(TASK GOAL)
Go through the data below and gather each line containing "string".

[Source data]
◆ ◆ ◆

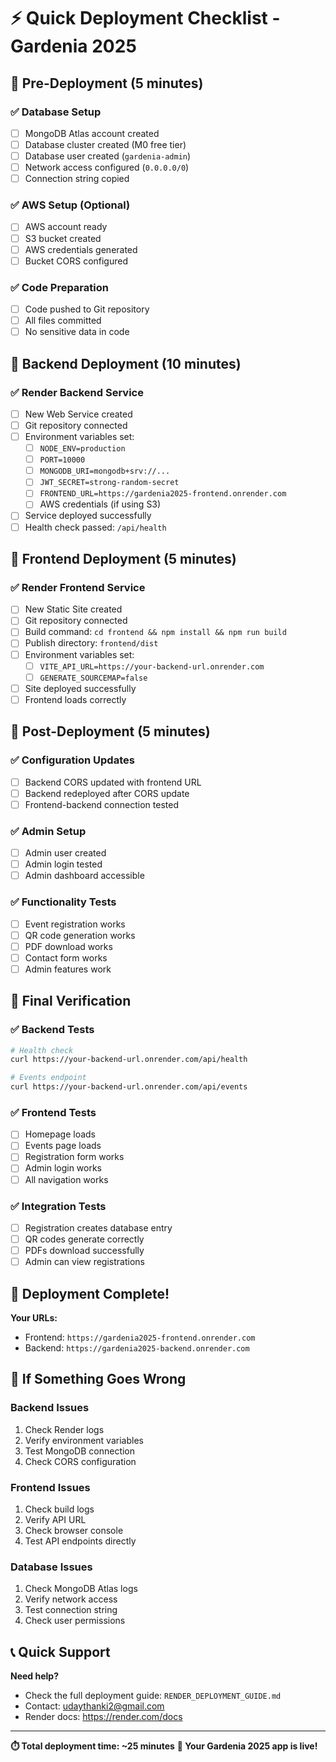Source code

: # ⚡ Quick Deployment Checklist - Gardenia 2025

## 🚀 Pre-Deployment (5 minutes)

### ✅ Database Setup
- [ ] MongoDB Atlas account created
- [ ] Database cluster created (M0 free tier)
- [ ] Database user created (`gardenia-admin`)
- [ ] Network access configured (`0.0.0.0/0`)
- [ ] Connection string copied

### ✅ AWS Setup (Optional)
- [ ] AWS account ready
- [ ] S3 bucket created
- [ ] AWS credentials generated
- [ ] Bucket CORS configured

### ✅ Code Preparation
- [ ] Code pushed to Git repository
- [ ] All files committed
- [ ] No sensitive data in code

## 🎯 Backend Deployment (10 minutes)

### ✅ Render Backend Service
- [ ] New Web Service created
- [ ] Git repository connected
- [ ] Environment variables set:
  - [ ] `NODE_ENV=production`
  - [ ] `PORT=10000`
  - [ ] `MONGODB_URI=mongodb+srv://...`
  - [ ] `JWT_SECRET=strong-random-secret`
  - [ ] `FRONTEND_URL=https://gardenia2025-frontend.onrender.com`
  - [ ] AWS credentials (if using S3)
- [ ] Service deployed successfully
- [ ] Health check passed: `/api/health`

## 🎨 Frontend Deployment (5 minutes)

### ✅ Render Frontend Service
- [ ] New Static Site created
- [ ] Git repository connected
- [ ] Build command: `cd frontend && npm install && npm run build`
- [ ] Publish directory: `frontend/dist`
- [ ] Environment variables set:
  - [ ] `VITE_API_URL=https://your-backend-url.onrender.com`
  - [ ] `GENERATE_SOURCEMAP=false`
- [ ] Site deployed successfully
- [ ] Frontend loads correctly

## 🔄 Post-Deployment (5 minutes)

### ✅ Configuration Updates
- [ ] Backend CORS updated with frontend URL
- [ ] Backend redeployed after CORS update
- [ ] Frontend-backend connection tested

### ✅ Admin Setup
- [ ] Admin user created
- [ ] Admin login tested
- [ ] Admin dashboard accessible

### ✅ Functionality Tests
- [ ] Event registration works
- [ ] QR code generation works
- [ ] PDF download works
- [ ] Contact form works
- [ ] Admin features work

## 🧪 Final Verification

### ✅ Backend Tests
```bash
# Health check
curl https://your-backend-url.onrender.com/api/health

# Events endpoint
curl https://your-backend-url.onrender.com/api/events
```

### ✅ Frontend Tests
- [ ] Homepage loads
- [ ] Events page loads
- [ ] Registration form works
- [ ] Admin login works
- [ ] All navigation works

### ✅ Integration Tests
- [ ] Registration creates database entry
- [ ] QR codes generate correctly
- [ ] PDFs download successfully
- [ ] Admin can view registrations

## 🎉 Deployment Complete!

**Your URLs:**
- Frontend: `https://gardenia2025-frontend.onrender.com`
- Backend: `https://gardenia2025-backend.onrender.com`

## 🚨 If Something Goes Wrong

### Backend Issues
1. Check Render logs
2. Verify environment variables
3. Test MongoDB connection
4. Check CORS configuration

### Frontend Issues
1. Check build logs
2. Verify API URL
3. Check browser console
4. Test API endpoints directly

### Database Issues
1. Check MongoDB Atlas logs
2. Verify network access
3. Test connection string
4. Check user permissions

## 📞 Quick Support

**Need help?**
- Check the full deployment guide: `RENDER_DEPLOYMENT_GUIDE.md`
- Contact: udaythanki2@gmail.com
- Render docs: https://render.com/docs

---

**⏱️ Total deployment time: ~25 minutes**
**🎊 Your Gardenia 2025 app is live!**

◆ ◆ ◆

(ANSWER AREA)
- [ ] Connection string copied
3. Test connection string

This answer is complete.